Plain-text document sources
+---+

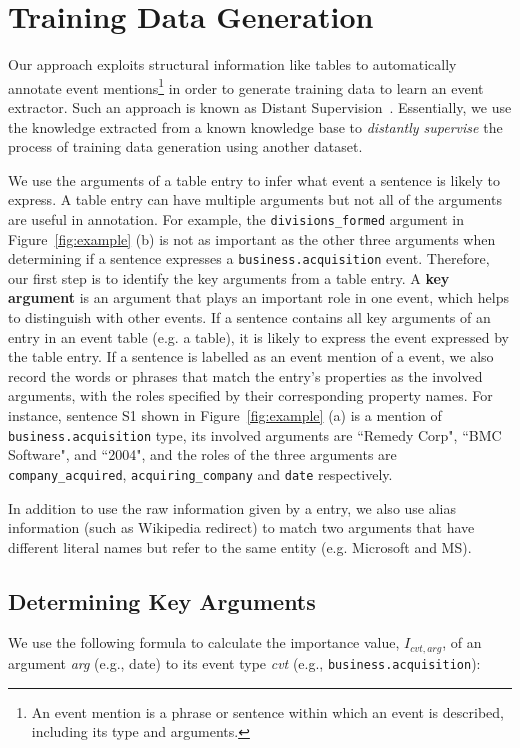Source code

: \section{Training Data Generation}
Our approach exploits structural information like \FB \CVT tables to  automatically annotate event mentions\footnote{An event mention is a
phrase or sentence within which an event is described, including its type and arguments.} in order to generate training data to learn an
event extractor. Such an approach is known as Distant Supervision~\cite{mintz2009distant}. Essentially, we use the knowledge extracted from
a known knowledge base to \emph{distantly supervise} the process of training data generation using another dataset.


We use the arguments of a \CVT table entry to infer what event a sentence is likely to express. A \CVT table entry can have multiple
arguments but not all of the arguments are useful in annotation. For example, the \texttt{divisions\_formed} argument in
Figure~\ref{fig:example} (b) is not as important as the other three arguments when determining if a sentence expresses a
\texttt{business.acquisition} event. Therefore, our first step is to identify the key arguments from a \CVT table entry. A \textbf{key
argument} is an argument that plays an important role in one event, which helps to distinguish with other events. If a sentence contains
all key arguments of an entry in an event table (e.g. a \CVT table), it is likely to express the event expressed by the table entry. If a
sentence is labelled as an event mention of a \CVT event, we also record the words or phrases that match the entry’s properties as the
involved arguments, with the roles specified by their corresponding property names. For instance, sentence S1 shown in
Figure~\ref{fig:example} (a) is a mention of \texttt{business.acquisition} type, its involved arguments are ``Remedy Corp", ``BMC
Software", and ``2004", and the roles of the three arguments are \texttt{company\_acquired}, \texttt{acquiring\_company} and \texttt{date}
respectively.

In addition to use the raw information given by a \CVT entry, we also use alias information (such as Wikipedia redirect) to match two
arguments that have different literal names but refer to the same entity (e.g. Microsoft and MS).

\subsection{Determining Key Arguments}
We use the following formula to calculate the importance value, $I_{cvt, arg}$, of an argument \emph{arg} (e.g., date) to its event type
\emph{cvt} (e.g., \texttt{business.acquisition}):

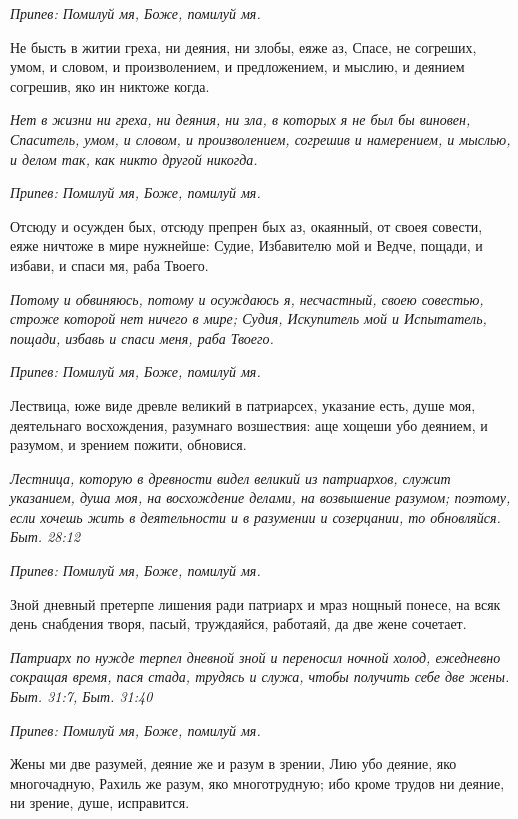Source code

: \itshape Припев:\normalfont{} Помилуй мя, Боже, помилуй мя.


Не бысть в житии греха, ни деяния, ни злобы, еяже аз, Спасе, не согреших, умом, и словом, и произволением, и предложением, и мыслию, и деянием согрешив, яко ин никтоже когда.


\itshape Нет в жизни ни греха, ни деяния, ни зла, в которых я не был бы виновен, Спаситель, умом, и словом, и произволением, согрешив и намерением, и мыслью, и делом так, как никто другой никогда.\normalfont{}


\itshape Припев:\normalfont{} Помилуй мя, Боже, помилуй мя.


Отсюду и осужден бых, отсюду препрен бых аз, окаянный, от своея совести, еяже ничтоже в мире нужнейше: Судие, Избавителю мой и Ведче, пощади, и избави, и спаси мя, раба Твоего.


\itshape Потому и обвиняюсь, потому и осуждаюсь я, несчастный, своею совестью, строже которой нет ничего в мире; Судия, Искупитель мой и Испытатель, пощади, избавь и спаси меня, раба Твоего.\normalfont{}


\itshape Припев:\normalfont{} Помилуй мя, Боже, помилуй мя.


Лествица, юже виде древле великий в патриарсех, указание есть, душе моя, деятельнаго восхождения, разумнаго возшествия: аще хощеши убо деянием, и разумом, и зрением пожити, обновися.


\itshape Лестница, которую в древности видел великий из патриархов, служит указанием, душа моя, на восхождение делами, на возвышение разумом; поэтому, если хочешь жить в деятельности и в разумении и созерцании, то обновляйся. Быт. 28:12\normalfont{}


\itshape Припев:\normalfont{} Помилуй мя, Боже, помилуй мя.


Зной дневный претерпе лишения ради патриарх и мраз нощный понесе, на всяк день снабдения творя, пасый, труждаяйся, работаяй, да две жене сочетает.


\itshape Патриарх по нужде терпел дневной зной и переносил ночной холод, ежедневно сокращая время, пася стада, трудясь и служа, чтобы получить себе две жены. Быт. 31:7, Быт. 31:40\normalfont{}


\itshape Припев:\normalfont{} Помилуй мя, Боже, помилуй мя.


Жены ми две разумей, деяние же и разум в зрении, Лию убо деяние, яко многочадную, Рахиль же разум, яко многотрудную; ибо кроме трудов ни деяние, ни зрение, душе, исправится.


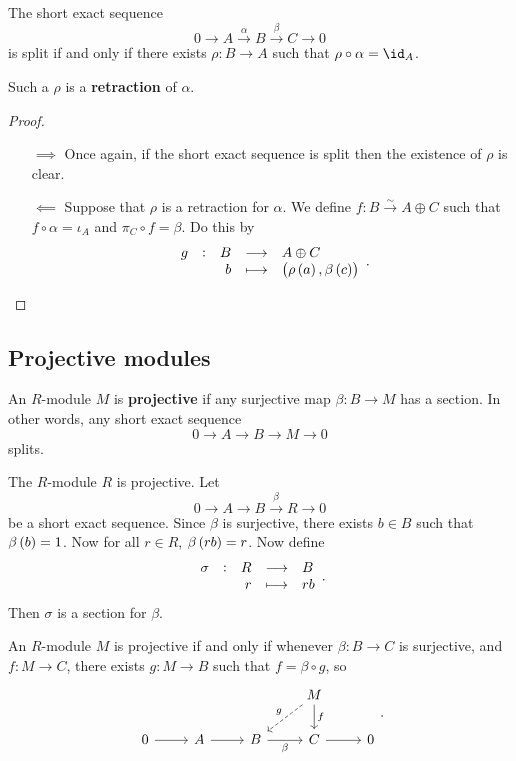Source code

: \begin{proposition}
The short exact sequence
$$ 0 \to A \xrightarrow{\alpha} B \xrightarrow{\beta} C \to 0 $$
is split if and only if there exists $ \rho : B \to A $ such that $ \rho \circ \alpha = \id_A $.
\end{proposition}

Such a $ \rho $ is a \textbf{retraction} of $ \alpha $.

\begin{proof}
\hfill
\begin{itemize}
\item[$ \implies $] Once again, if the short exact sequence is split then the existence of $ \rho $ is clear.
\item[$ \impliedby $] Suppose that $ \rho $ is a retraction for $ \alpha $. We define $ f : B \xrightarrow{\sim} A \oplus C $ such that $ f \circ \alpha = \iota_A $ and $ \pi_C \circ f = \beta $. Do this by
$$ \function[g]{B}{A \oplus C}{b}{\br{\rho\br{a}, \beta\br{c}}}. $$
\end{itemize}
\end{proof}

\pagebreak

\subsection{Projective modules}


\begin{definition}
An $ R $-module $ M $ is \textbf{projective} if any surjective map $ \beta : B \to M $ has a section. In other words, any short exact sequence
$$ 0 \to A \to B \to M \to 0 $$
splits.
\end{definition}

\begin{example*}
The $ R $-module $ R $ is projective. Let
$$ 0 \to A \to B \xrightarrow{\beta} R \to 0 $$
be a short exact sequence. Since $ \beta $ is surjective, there exists $ b \in B $ such that $ \beta\br{b} = 1 $. Now for all $ r \in R $, $ \beta\br{rb} = r $. Now define
$$ \function[\sigma]{R}{B}{r}{rb}. $$
Then $ \sigma $ is a section for $ \beta $.
\end{example*}

\begin{proposition}
An $ R $-module $ M $ is projective if and only if whenever $ \beta : B \to C $ is surjective, and $ f : M \to C $, there exists $ g : M \to B $ such that $ f = \beta \circ g $, so
$$
\begin{tikzcd}
& & & M \arrow[dashed, swap]{dl}{g} \arrow{d}{f} & \\
0 \arrow{r} & A \arrow{r} & B \arrow[swap]{r}{\beta} & C \arrow{r} & 0
\end{tikzcd}.
$$
\end{proposition}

+---+

### ACTIVITY
Could you restate every entry above word for word, leaving out the pictures?

### EXERCISE OUTPUT
Source code

: \section{Training Data Generation}
Our approach exploits structural information like \FB \CVT tables to  automatically annotate event mentions\footnote{An event mention is a
phrase or sentence within which an event is described, including its type and arguments.} in order to generate training data to learn an
event extractor. Such an approach is known as Distant Supervision~\cite{mintz2009distant}. Essentially, we use the knowledge extracted from
a known knowledge base to \emph{distantly supervise} the process of training data generation using another dataset.


We use the arguments of a \CVT table entry to infer what event a sentence is likely to express. A \CVT table entry can have multiple
arguments but not all of the arguments are useful in annotation. For example, the \texttt{divisions\_formed} argument in
Figure~\ref{fig:example} (b) is not as important as the other three arguments when determining if a sentence expresses a
\texttt{business.acquisition} event. Therefore, our first step is to identify the key arguments from a \CVT table entry. A \textbf{key
argument} is an argument that plays an important role in one event, which helps to distinguish with other events. If a sentence contains
all key arguments of an entry in an event table (e.g. a \CVT table), it is likely to express the event expressed by the table entry. If a
sentence is labelled as an event mention of a \CVT event, we also record the words or phrases that match the entry’s properties as the
involved arguments, with the roles specified by their corresponding property names. For instance, sentence S1 shown in
Figure~\ref{fig:example} (a) is a mention of \texttt{business.acquisition} type, its involved arguments are ``Remedy Corp", ``BMC
Software", and ``2004", and the roles of the three arguments are \texttt{company\_acquired}, \texttt{acquiring\_company} and \texttt{date}
respectively.

In addition to use the raw information given by a \CVT entry, we also use alias information (such as Wikipedia redirect) to match two
arguments that have different literal names but refer to the same entity (e.g. Microsoft and MS).

\subsection{Determining Key Arguments}
We use the following formula to calculate the importance value, $I_{cvt, arg}$, of an argument \emph{arg} (e.g., date) to its event type
\emph{cvt} (e.g., \texttt{business.acquisition}):

Source code

: \itshape Припев:\normalfont{} Помилуй мя, Боже, помилуй мя.


Не бысть в житии греха, ни деяния, ни злобы, еяже аз, Спасе, не согреших, умом, и словом, и произволением, и предложением, и мыслию, и деянием согрешив, яко ин никтоже когда.


\itshape Нет в жизни ни греха, ни деяния, ни зла, в которых я не был бы виновен, Спаситель, умом, и словом, и произволением, согрешив и намерением, и мыслью, и делом так, как никто другой никогда.\normalfont{}


\itshape Припев:\normalfont{} Помилуй мя, Боже, помилуй мя.


Отсюду и осужден бых, отсюду препрен бых аз, окаянный, от своея совести, еяже ничтоже в мире нужнейше: Судие, Избавителю мой и Ведче, пощади, и избави, и спаси мя, раба Твоего.


\itshape Потому и обвиняюсь, потому и осуждаюсь я, несчастный, своею совестью, строже которой нет ничего в мире; Судия, Искупитель мой и Испытатель, пощади, избавь и спаси меня, раба Твоего.\normalfont{}


\itshape Припев:\normalfont{} Помилуй мя, Боже, помилуй мя.


Лествица, юже виде древле великий в патриарсех, указание есть, душе моя, деятельнаго восхождения, разумнаго возшествия: аще хощеши убо деянием, и разумом, и зрением пожити, обновися.


\itshape Лестница, которую в древности видел великий из патриархов, служит указанием, душа моя, на восхождение делами, на возвышение разумом; поэтому, если хочешь жить в деятельности и в разумении и созерцании, то обновляйся. Быт. 28:12\normalfont{}


\itshape Припев:\normalfont{} Помилуй мя, Боже, помилуй мя.


Зной дневный претерпе лишения ради патриарх и мраз нощный понесе, на всяк день снабдения творя, пасый, труждаяйся, работаяй, да две жене сочетает.


\itshape Патриарх по нужде терпел дневной зной и переносил ночной холод, ежедневно сокращая время, пася стада, трудясь и служа, чтобы получить себе две жены. Быт. 31:7, Быт. 31:40\normalfont{}


\itshape Припев:\normalfont{} Помилуй мя, Боже, помилуй мя.


Жены ми две разумей, деяние же и разум в зрении, Лию убо деяние, яко многочадную, Рахиль же разум, яко многотрудную; ибо кроме трудов ни деяние, ни зрение, душе, исправится.


Source code

: \begin{proposition}
The short exact sequence
$$ 0 \to A \xrightarrow{\alpha} B \xrightarrow{\beta} C \to 0 $$
is split if and only if there exists $ \rho : B \to A $ such that $ \rho \circ \alpha = \id_A $.
\end{proposition}

Such a $ \rho $ is a \textbf{retraction} of $ \alpha $.

\begin{proof}
\hfill
\begin{itemize}
\item[$ \implies $] Once again, if the short exact sequence is split then the existence of $ \rho $ is clear.
\item[$ \impliedby $] Suppose that $ \rho $ is a retraction for $ \alpha $. We define $ f : B \xrightarrow{\sim} A \oplus C $ such that $ f \circ \alpha = \iota_A $ and $ \pi_C \circ f = \beta $. Do this by
$$ \function[g]{B}{A \oplus C}{b}{\br{\rho\br{a}, \beta\br{c}}}. $$
\end{itemize}
\end{proof}

\pagebreak

\subsection{Projective modules}


\begin{definition}
An $ R $-module $ M $ is \textbf{projective} if any surjective map $ \beta : B \to M $ has a section. In other words, any short exact sequence
$$ 0 \to A \to B \to M \to 0 $$
splits.
\end{definition}

\begin{example*}
The $ R $-module $ R $ is projective. Let
$$ 0 \to A \to B \xrightarrow{\beta} R \to 0 $$
be a short exact sequence. Since $ \beta $ is surjective, there exists $ b \in B $ such that $ \beta\br{b} = 1 $. Now for all $ r \in R $, $ \beta\br{rb} = r $. Now define
$$ \function[\sigma]{R}{B}{r}{rb}. $$
Then $ \sigma $ is a section for $ \beta $.
\end{example*}

\begin{proposition}
An $ R $-module $ M $ is projective if and only if whenever $ \beta : B \to C $ is surjective, and $ f : M \to C $, there exists $ g : M \to B $ such that $ f = \beta \circ g $, so
$$
\begin{tikzcd}
& & & M \arrow[dashed, swap]{dl}{g} \arrow{d}{f} & \\
0 \arrow{r} & A \arrow{r} & B \arrow[swap]{r}{\beta} & C \arrow{r} & 0
\end{tikzcd}.
$$
\end{proposition}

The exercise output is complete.